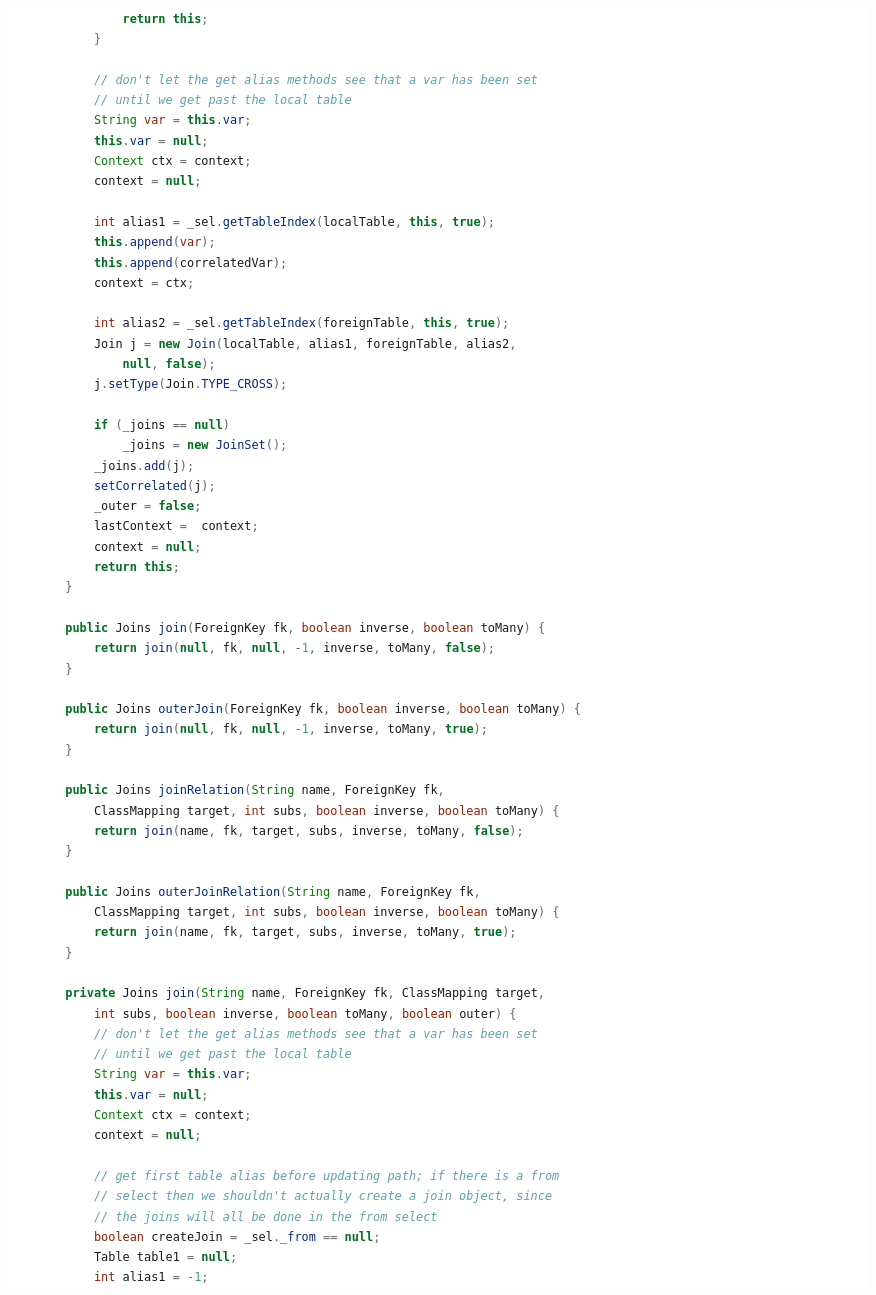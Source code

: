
 ```java
                return this;
            }

            // don't let the get alias methods see that a var has been set
            // until we get past the local table
            String var = this.var;
            this.var = null;
            Context ctx = context; 
            context = null; 

            int alias1 = _sel.getTableIndex(localTable, this, true);
            this.append(var);
            this.append(correlatedVar);
            context = ctx; 
            
            int alias2 = _sel.getTableIndex(foreignTable, this, true);
            Join j = new Join(localTable, alias1, foreignTable, alias2,
                null, false);
            j.setType(Join.TYPE_CROSS);

            if (_joins == null)
                _joins = new JoinSet();
            _joins.add(j);
            setCorrelated(j);
            _outer = false;
            lastContext =  context;
            context = null;
            return this;
        }

        public Joins join(ForeignKey fk, boolean inverse, boolean toMany) {
            return join(null, fk, null, -1, inverse, toMany, false);
        }

        public Joins outerJoin(ForeignKey fk, boolean inverse, boolean toMany) {
            return join(null, fk, null, -1, inverse, toMany, true);
        }

        public Joins joinRelation(String name, ForeignKey fk, 
            ClassMapping target, int subs, boolean inverse, boolean toMany) {
            return join(name, fk, target, subs, inverse, toMany, false);
        }

        public Joins outerJoinRelation(String name, ForeignKey fk,
            ClassMapping target, int subs, boolean inverse, boolean toMany) {
            return join(name, fk, target, subs, inverse, toMany, true);
        }

        private Joins join(String name, ForeignKey fk, ClassMapping target,
            int subs, boolean inverse, boolean toMany, boolean outer) {
            // don't let the get alias methods see that a var has been set
            // until we get past the local table
            String var = this.var;
            this.var = null;
            Context ctx = context; 
            context = null; 

            // get first table alias before updating path; if there is a from
            // select then we shouldn't actually create a join object, since
            // the joins will all be done in the from select
            boolean createJoin = _sel._from == null;
            Table table1 = null;
            int alias1 = -1;
```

» WHAT IS NEEDED: Images in the records should not be copied. Repeat all the rest exactly.

» RESPONSE BELOW:
Source code

:
 ```java
                return this;
            }

            // don't let the get alias methods see that a var has been set
            // until we get past the local table
            String var = this.var;
            this.var = null;
            Context ctx = context; 
            context = null; 

            int alias1 = _sel.getTableIndex(localTable, this, true);
            this.append(var);
            this.append(correlatedVar);
            context = ctx; 
            
            int alias2 = _sel.getTableIndex(foreignTable, this, true);
            Join j = new Join(localTable, alias1, foreignTable, alias2,
                null, false);
            j.setType(Join.TYPE_CROSS);

            if (_joins == null)
                _joins = new JoinSet();
            _joins.add(j);
            setCorrelated(j);
            _outer = false;
            lastContext =  context;
            context = null;
            return this;
        }

        public Joins join(ForeignKey fk, boolean inverse, boolean toMany) {
            return join(null, fk, null, -1, inverse, toMany, false);
        }

        public Joins outerJoin(ForeignKey fk, boolean inverse, boolean toMany) {
            return join(null, fk, null, -1, inverse, toMany, true);
        }

        public Joins joinRelation(String name, ForeignKey fk, 
            ClassMapping target, int subs, boolean inverse, boolean toMany) {
            return join(name, fk, target, subs, inverse, toMany, false);
        }

        public Joins outerJoinRelation(String name, ForeignKey fk,
            ClassMapping target, int subs, boolean inverse, boolean toMany) {
            return join(name, fk, target, subs, inverse, toMany, true);
        }

        private Joins join(String name, ForeignKey fk, ClassMapping target,
            int subs, boolean inverse, boolean toMany, boolean outer) {
            // don't let the get alias methods see that a var has been set
            // until we get past the local table
            String var = this.var;
            this.var = null;
            Context ctx = context; 
            context = null; 

            // get first table alias before updating path; if there is a from
            // select then we shouldn't actually create a join object, since
            // the joins will all be done in the from select
            boolean createJoin = _sel._from == null;
            Table table1 = null;
            int alias1 = -1;
```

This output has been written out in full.